Daniel Jacobowitz wrote:

[snip]


The result of this is that the acks become ambiguous in the presence
of an unreliable or antagonistically delayed transport.  For instance,
if GDB sends a memory write, the stub acks it, the stub replies with
OK, and then GDB's ack is delayed.  Existing implementations of the
protocol will resend the OK in this case, assuming the message was
lost - from stub side that's indistinguishable from ack lost.  GDB's
long-delayed ACK arrives on the stub at the same time the OK arrives
at GDB.  GDB must ack again - it doesn't know whether the first ack
ever made it through, and if it doesn't ack now then the stub might
keep resending that OK until it gets through.  So now GDB sends an
ack.  Simultaneously the stub sends a stop reply indicating that some
other thread has stopped.  When it receives the ack, it thinks GDB saw
the stop reply and does not resend it.  But GDB hasn't seen it yet,
and if it is dropped the conversation is now out of sync.  GDB will
hang around waiting for an event that has already been reported.

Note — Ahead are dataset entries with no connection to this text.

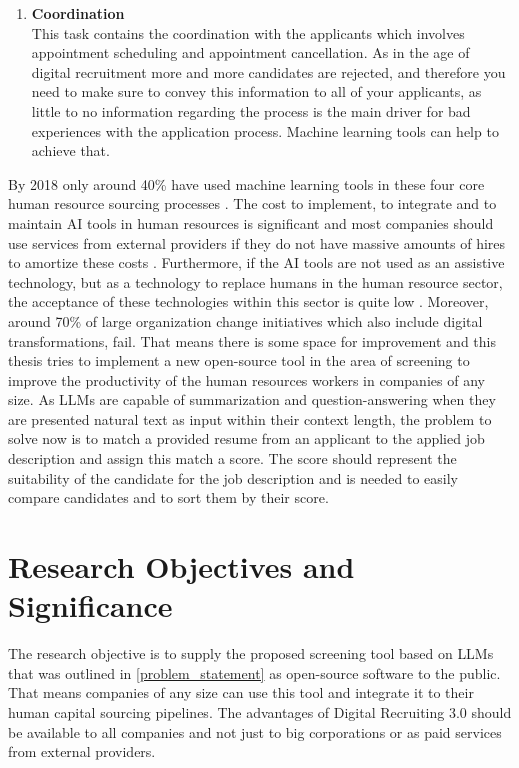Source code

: \documentclass[draft,final]{thesisclass} %
\begin{document}
\begin{enumerate}
    \item \textbf{Coordination}\\
    This task contains the coordination with the applicants which involves appointment scheduling and appointment cancellation. As in the age of digital recruitment more and more candidates are rejected, and therefore you need to make sure to convey this information to all of your applicants, as little to no information regarding the process is the main driver for bad experiences with the application process. Machine learning tools can help to achieve that.
\end{enumerate}
By 2018 only around 40\% have used machine learning tools in these four core human resource sourcing processes \cite[4]{ai_recruiting}.
The cost to implement, to integrate and to maintain AI tools in human resources is significant and most companies should use services from external providers if they do not have massive amounts of hires to amortize these costs \cite[8]{ai_recruiting}.
Furthermore, if the AI tools are not used as an assistive technology, but as a technology to replace humans in the human resource sector, the acceptance of these technologies within this sector is quite low \cite[9]{ai_recruiting}.
Moreover, around 70\% of large organization change initiatives which also include digital transformations, fail.
That means there is some space for improvement and this thesis tries to implement a new open-source tool in the area of screening to improve the productivity of the human resources workers in companies of any size. As \acs{LLM}s are capable of summarization and question-answering when they are presented natural text as input within their context length, the problem to solve now is to match a provided resume from an applicant to the applied job description and assign this match a score.
The score should represent the suitability of the candidate for the job description and is needed to easily compare candidates and to sort them by their score.

\section{Research Objectives and Significance}
The research objective is to supply the proposed screening tool based on \acs{LLM}s that was outlined in \ref{problem_statement} as open-source software to the public. That means companies of any size can use this tool and integrate it to their human capital sourcing pipelines.
The advantages of Digital Recruiting 3.0 should be available to all companies and not just to big corporations or as paid services from external providers.
\end{document}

Thanks, Dan. This is about the point at which my brain exploded. :-P


My suggestion for dealing with the breakage was for the stub to send an out-of-band ^C back to GDB when it has something to report, rather than sending an actual stop reply asynchronously. Then GDB could (synchronously) poll the stub with an "eh, what's up?" packet, the stub could reply, the normal +/- acks wouldn't be any more broken than they are now, the stub could resend the ^C without any possibility of confusion if it thought GDB hadn't gotten it the first time, etc. I still think that's workable, but the reaction here was "let's not go there; let's just assume the connection is reliable". I think everyone else's brain had exploded by that point as well. ;-)

In any case, whether or not it ends up being a requirement for non-stop mode in the long run, being able to turn off the protocol acks seems useful on its own for reducing unnecessary round-trips when debugging over laggy TCP connections. Did anyone have comments on the patch itself?